GMOD expects pre-extracted voice and face features. The expected file layout follows the vfal-eva convention:
dataset/
├── evals/
│ ├── test_matching_10.pkl
│ ├── test_matching_g.pkl
│ ├── test_matching.pkl
│ ├── test_retrieval.pkl
│ ├── test_verification_g.pkl
│ ├── test_verification.pkl
│ └── valid_verification.pkl
├── info/
│ ├── name2gender.pkl
│ ├── name2jpgs_wavs.pkl
│ ├── name2movies.pkl
│ ├── name2voice_id.pkl
│ ├── train_valid_test_names.pkl
│ └── works/
│ └── wen_weights.txt
├── face_input.pkl
└── voice_input.pkl
Input feature files:
face_input.pkl: a dictionary from face image paths to 512-dimensional face embeddings.voice_input.pkl: a dictionary from voice clip paths to 192-dimensional voice embeddings.dataset/info/*.pkl: metadata for names, genders, movies/videos, voice IDs, and train/valid/test splits.dataset/evals/*.pkl: predefined evaluation protocols for verification, matching, and retrieval.
Run GMOD with:
python works/GMOD.pyCommon arguments:
python works/GMOD.py \
--epoch 200 \
--batch_size 256 \
--lr 1e-4 \
--top_p 20 \
--top_p_end 8 \
--top_p_ramp 20 \
--temperature 0.07 \
--lambda_nce 1.0 \
--lambda_ortho 0.1 \
--lambda_rec 1.0 \
--eval_step 200 \
--early_stop 10Important options:
| Argument | Default | Description |
|---|---|---|
--epoch |
200 |
Maximum number of training epochs |
--batch_size |
256 |
Training batch size |
--lr |
1e-4 |
Adam learning rate |
--top_p |
20 |
Initial graph-mining neighborhood size |
--top_p_end |
8 |
Final neighborhood size after ramping |
--top_p_ramp |
20 |
Epochs used to ramp from top_p to top_p_end |
--temperature |
0.07 |
Temperature for multi-positive InfoNCE |
--lambda_nce |
1.0 |
Weight for the contrastive loss |
--lambda_ortho |
0.1 |
Weight for the orthogonal disentanglement loss |
--lambda_rec |
1.0 |
Weight for the reconstruction loss |
--eval_step |
200 |
Validation interval in training steps |
--load_model |
"" |
Optional checkpoint path for continued training |
To enable online W&B logging, create .wb_config.json in the project root:
{
"WB_KEY": "Your wandb auth key"
}The default W&B project/name in works/GMOD.py is:
project = GMOD
name = gmod
For offline logging:
export WANDB_MODE=offlineOn Windows PowerShell:
$env:WANDB_MODE = "offline"Evaluation is triggered automatically during training.
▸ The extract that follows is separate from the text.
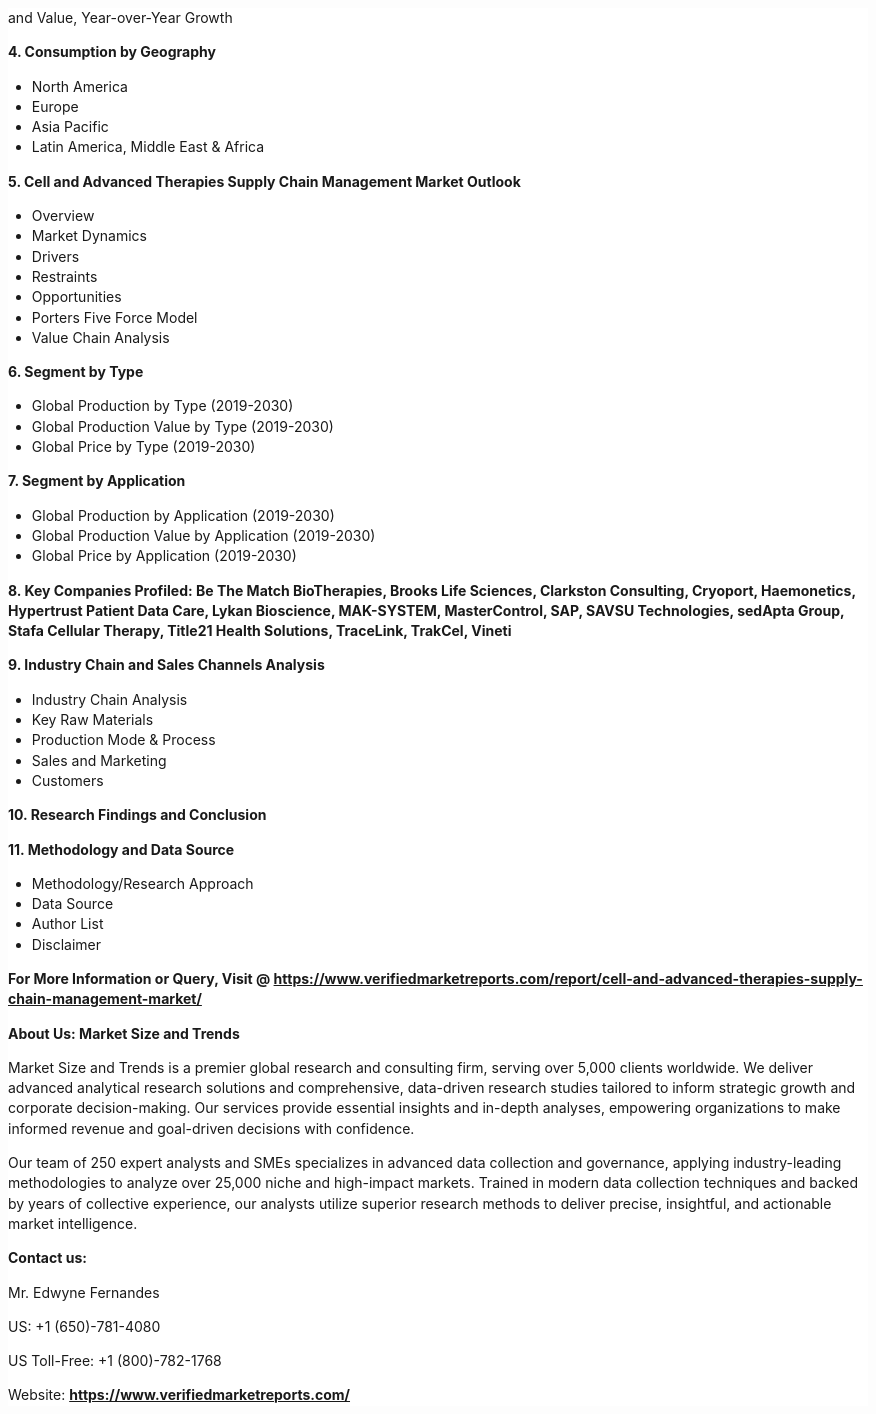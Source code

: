 and Value, Year-over-Year Growth</li></ul><p><strong>4. Consumption by Geography</strong></p><ul> <li>North America</li> <li>Europe</li> <li>Asia Pacific</li> <li>Latin America, Middle East &amp; Africa</li></ul><p><strong>5. Cell and Advanced Therapies Supply Chain Management Market Outlook</strong></p><ul><li>Overview</li><li>Market Dynamics</li><li>Drivers</li><li>Restraints</li><li>Opportunities</li><li>Porters Five Force Model</li><li>Value Chain Analysis&nbsp;</li></ul><p><strong>6. Segment by Type</strong></p><ul><li>Global Production by Type (2019-2030)</li><li>Global Production Value by Type (2019-2030)</li><li>Global Price by Type (2019-2030)</li></ul><p><strong>7. Segment by Application</strong></p><ul><li>Global Production by Application (2019-2030)</li><li>Global Production Value by Application (2019-2030)</li><li>Global Price by Application (2019-2030)</li></ul><p><strong>8. Key Companies Profiled: Be The Match BioTherapies, Brooks Life Sciences, Clarkston Consulting, Cryoport, Haemonetics, Hypertrust Patient Data Care, Lykan Bioscience, MAK-SYSTEM, MasterControl, SAP, SAVSU Technologies, sedApta Group, Stafa Cellular Therapy, Title21 Health Solutions, TraceLink, TrakCel, Vineti</strong></p><p><strong>9. Industry Chain and Sales Channels Analysis</strong></p><ul><li>Industry Chain Analysis</li><li>Key Raw Materials</li><li>Production Mode &amp; Process</li><li>Sales and Marketing</li><li>Customers</li></ul><p><strong>10. Research Findings and Conclusion</strong></p><p><strong>11. Methodology and Data Source</strong></p><ul><li>Methodology/Research Approach</li><li>Data Source</li><li>Author List</li><li>Disclaimer</li></ul></p><p><strong>For More Information or Query, Visit @ <a href="https://www.verifiedmarketreports.com/report/cell-and-advanced-therapies-supply-chain-management-market/">https://www.verifiedmarketreports.com/report/cell-and-advanced-therapies-supply-chain-management-market/</a></strong></p><p><strong>About Us: Market Size and Trends</strong></p><p>Market Size and Trends is a premier global research and consulting firm, serving over 5,000 clients worldwide. We deliver advanced analytical research solutions and comprehensive, data-driven research studies tailored to inform strategic growth and corporate decision-making. Our services provide essential insights and in-depth analyses, empowering organizations to make informed revenue and goal-driven decisions with confidence.</p><p>Our team of 250 expert analysts and SMEs specializes in advanced data collection and governance, applying industry-leading methodologies to analyze over 25,000 niche and high-impact markets. Trained in modern data collection techniques and backed by years of collective experience, our analysts utilize superior research methods to deliver precise, insightful, and actionable market intelligence.</p><p><strong>Contact us:</strong></p><p>Mr. Edwyne Fernandes</p><p>US: +1 (650)-781-4080</p><p>US Toll-Free: +1 (800)-782-1768</p><p>Website: <strong><a href="https://www.verifiedmarketreports.com/">https://www.verifiedmarketreports.com/</a></strong></p>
The main metrics are:
valid/auc: validation verification AUC.test/auc: test verification AUC.test/auc_g: gender-constrained verification AUC.test/ms_v2f: voice-to-face matching score.test/ms_f2v: face-to-voice matching score.test/map_v2f: voice-to-face retrieval mAP.test/map_f2v: face-to-voice retrieval mAP.
When the validation AUC improves and passes the test threshold, the script runs the full test protocol and saves the model.
Checkpoints and result JSON files are saved under:
output/GMOD/gmod/
Example output file names:
auc[87.92,87.73]_ms[87.04,87.04]_map[7.14,7.59].pkl
auc[87.92,87.73]_ms[87.04,87.04]_map[7.14,7.59].pkl.json
Example result JSON:
{
"test/auc": 87.73,
"test/auc_g": 77.37,
"test/map_v2f": 7.14,
"test/map_f2v": 7.59,
"test/ms_v2f": 87.04,
"test/ms_f2v": 87.04,
"test/ms_v2f_g": 76.90,
"test/ms_f2v_g": 76.21
}The repository includes scripts for regenerating the evaluation pickle files:
python scripts/1_verification.py
python scripts/2_matching.py
python scripts/3_retrieval.pyThese scripts depend on the dataset/info/*.pkl metadata files from the vfal-eva dataset.
Most users should use the extracted features from vfal-eva. If you need to rebuild features from raw audio/video, see:
preprocess/preprocess/: audio extraction, VAD, frame extraction, face cropping, and pose estimation.preprocess/voice_extractor/: voice feature extraction.preprocess/face_extractor/: face feature extraction.
The preprocessing pipeline depends on external models and raw VoxCeleb-style media paths, so feature reuse is recommended for reproducing GMOD.
If you use the dataset or evaluation setup from my-yy/vfal-eva, please also acknowledge that benchmark configuration.